## Data provided
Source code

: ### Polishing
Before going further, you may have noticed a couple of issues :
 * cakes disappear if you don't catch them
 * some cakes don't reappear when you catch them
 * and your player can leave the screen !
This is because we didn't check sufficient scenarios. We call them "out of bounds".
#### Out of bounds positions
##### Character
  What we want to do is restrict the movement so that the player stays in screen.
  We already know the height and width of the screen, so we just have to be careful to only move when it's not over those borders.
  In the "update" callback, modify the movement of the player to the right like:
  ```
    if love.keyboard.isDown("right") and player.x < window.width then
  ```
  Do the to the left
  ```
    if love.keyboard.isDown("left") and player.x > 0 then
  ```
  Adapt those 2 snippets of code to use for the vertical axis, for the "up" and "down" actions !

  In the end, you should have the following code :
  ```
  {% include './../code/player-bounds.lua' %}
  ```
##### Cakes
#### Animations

## Exercise goal
Every line in the data above that contains the word "bounds" should be copied.

## Written reply
This is because we didn't check sufficient scenarios. We call them "out of bounds".
#### Out of bounds positions
  {% include './../code/player-bounds.lua' %}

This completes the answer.